Yargı işlemeyince mafya türüyor
Hukutçular 2 yıl sonraya duruşma tarihi verilmesini "sistemin çökmesi" olarak yorumladı. İşte, yargının ağır işlemesi nedeniyle vatandaşların 'çek-senet mafyasına' yöneldiğine dikkat çeken hukukçuların konuya ilişkin görüşleri:
Çek senet mafyası devrede
* Adalet eski Bakanı Hikmet
Sami Türk:
Türkiye'de yargı, çok ağır bir iş yükü altında. Mahkemelerimiz ve hakim savcı kadromuz bu iş yükünü taşımakta zorlanıyor. Bir de tabi bu çek dolayısıyla ciddi sorunlar var. Çekler aslında bir ödeme aracıdır. Ama uygulamada vadeli senet olarak bir
kredi aracı haline dönüştürülmüş. Çekler karşılıksız çıktığında çek hamilinin icra yoluna başvurması gerekir. Fakat, mahkemelerin ve icra dairelerinin aşırı iş yükü altında olması nedeniyle ortada 'çek senet mafyası' olarak adlandırılan ve çekleri tahsil etmeyi hedefleyen bir
görünüm çıkarmıştır. Bu görünümü önlemek için mahkeme ve hakim sayısı ile bu davalara
bakan icra dairelerinin tetkik mercileri artırılmalı.
Avukat
Sinan Emiralioğlu: 2010'da düzenlenen çek mevzuatı Türkiye gerçekleriyle örtüşmüyor. Piyasadaki çekler güvenilir değil. Yargı sistemimizde aksaklıklar var. Türkiye'nin hiçbir yerinde iş gücünü karşılayan
personel ve hakim yok. Ticari anlaşmazlıkların sayısı artıyor, ama ihtiyaçlara
cevap verecek mekanizma yok. 2 yıl sonrasına duruşma günü veriliyor. Böyle olunca da suçun zaman aşımına uğraması söz konusu. Adalet gecikince hak sahipleri hakkını alamıyor. Bu da insanların yargı eliyle haklarına ulaşamaması sonucunu doğuruyor. Haliyle insanların, yargı dışında bireysel mafyavari yöntemle alacaklarını tahsil yoluna gitmesine sebep oluyor. Mafya yoluyla alacağını tahsil edemeyecekler ise ticareti sınırlandırma veya portföyünü küçültme yoluna gidiyor. Bu da ekonomimiz açısından çok zararlı.

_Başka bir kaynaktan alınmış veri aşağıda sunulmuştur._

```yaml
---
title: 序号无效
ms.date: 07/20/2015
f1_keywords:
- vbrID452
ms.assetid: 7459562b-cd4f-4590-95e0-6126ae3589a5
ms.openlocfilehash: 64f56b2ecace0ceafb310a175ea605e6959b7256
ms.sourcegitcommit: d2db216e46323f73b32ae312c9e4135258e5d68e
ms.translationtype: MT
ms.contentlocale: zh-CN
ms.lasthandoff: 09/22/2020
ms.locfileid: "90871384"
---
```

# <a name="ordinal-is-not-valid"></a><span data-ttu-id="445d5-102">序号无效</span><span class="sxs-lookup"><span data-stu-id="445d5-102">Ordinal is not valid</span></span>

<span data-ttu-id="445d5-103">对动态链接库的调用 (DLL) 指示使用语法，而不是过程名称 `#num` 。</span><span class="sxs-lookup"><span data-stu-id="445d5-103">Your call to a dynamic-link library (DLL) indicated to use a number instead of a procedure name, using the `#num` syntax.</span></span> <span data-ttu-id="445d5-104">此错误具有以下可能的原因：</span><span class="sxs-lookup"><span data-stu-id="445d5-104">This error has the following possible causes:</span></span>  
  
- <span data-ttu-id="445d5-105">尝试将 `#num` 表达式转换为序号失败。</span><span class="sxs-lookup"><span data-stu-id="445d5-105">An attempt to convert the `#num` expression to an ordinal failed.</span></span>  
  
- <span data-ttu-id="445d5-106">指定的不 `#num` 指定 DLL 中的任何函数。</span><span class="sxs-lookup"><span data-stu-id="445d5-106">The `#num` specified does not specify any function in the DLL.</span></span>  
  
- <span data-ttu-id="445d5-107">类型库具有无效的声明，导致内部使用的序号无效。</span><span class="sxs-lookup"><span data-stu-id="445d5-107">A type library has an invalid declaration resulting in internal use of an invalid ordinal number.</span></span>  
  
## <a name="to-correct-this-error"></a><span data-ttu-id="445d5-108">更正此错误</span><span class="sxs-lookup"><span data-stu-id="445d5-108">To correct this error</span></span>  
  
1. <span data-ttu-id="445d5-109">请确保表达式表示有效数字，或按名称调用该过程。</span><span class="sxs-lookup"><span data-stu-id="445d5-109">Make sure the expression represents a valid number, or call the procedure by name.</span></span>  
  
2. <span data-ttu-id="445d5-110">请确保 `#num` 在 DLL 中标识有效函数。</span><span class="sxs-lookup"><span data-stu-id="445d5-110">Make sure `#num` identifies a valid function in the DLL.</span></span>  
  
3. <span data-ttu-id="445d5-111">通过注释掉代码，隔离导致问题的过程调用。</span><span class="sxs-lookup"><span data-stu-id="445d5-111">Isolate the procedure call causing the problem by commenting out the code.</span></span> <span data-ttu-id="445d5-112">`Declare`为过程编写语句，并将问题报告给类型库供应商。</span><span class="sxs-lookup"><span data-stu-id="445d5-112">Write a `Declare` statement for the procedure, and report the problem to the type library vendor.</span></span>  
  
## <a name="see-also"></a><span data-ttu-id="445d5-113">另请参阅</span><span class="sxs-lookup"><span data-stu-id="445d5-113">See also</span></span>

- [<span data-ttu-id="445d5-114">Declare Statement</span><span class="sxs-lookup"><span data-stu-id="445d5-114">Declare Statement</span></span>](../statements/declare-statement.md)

Avukat Akyan Şeker: Basit bir çek davası için 2 yıl sonrasına gün verilmesi adliyenin tıkanmasıdır. Her iki taraf için de yargılamanın bir an evvel bitirilip ortadaki suçlunun cezalandırılması gerekir. Biz bunu
Avrupa Birliği'ne anlatamayız. Yargıda köklü bir reforma ihtiyaç var. Borçlular açısından ülkemiz imtiyaz ülkesine dönüştü. İnsanlar kendi haklarını kendileri alma yoluna gider diye korkuyoruz.
YIĞILMALAR SİSTEMİ ÇÖKERTTİ
Adalet ve Hukuk Derneği Başkanı Ayhan Gültekin: Bu kanayan yara.
Çek Kanunu ile ilgili değişiklik yapılıyor ama köklü bir çözüm getirilemedi. Mahkemelerin bu davalara yetişmesi mümkün değil. Çok ciddi yığılmalar oldu. Zaten kadro yetersiz bir de Türkiye'de en çok açılan davaların mahkemelerde yığılması sistemi çökertti. Yeni hakim ve yargıçlar atanarak acilen İstinaf Mahkemeleri kurulmalı.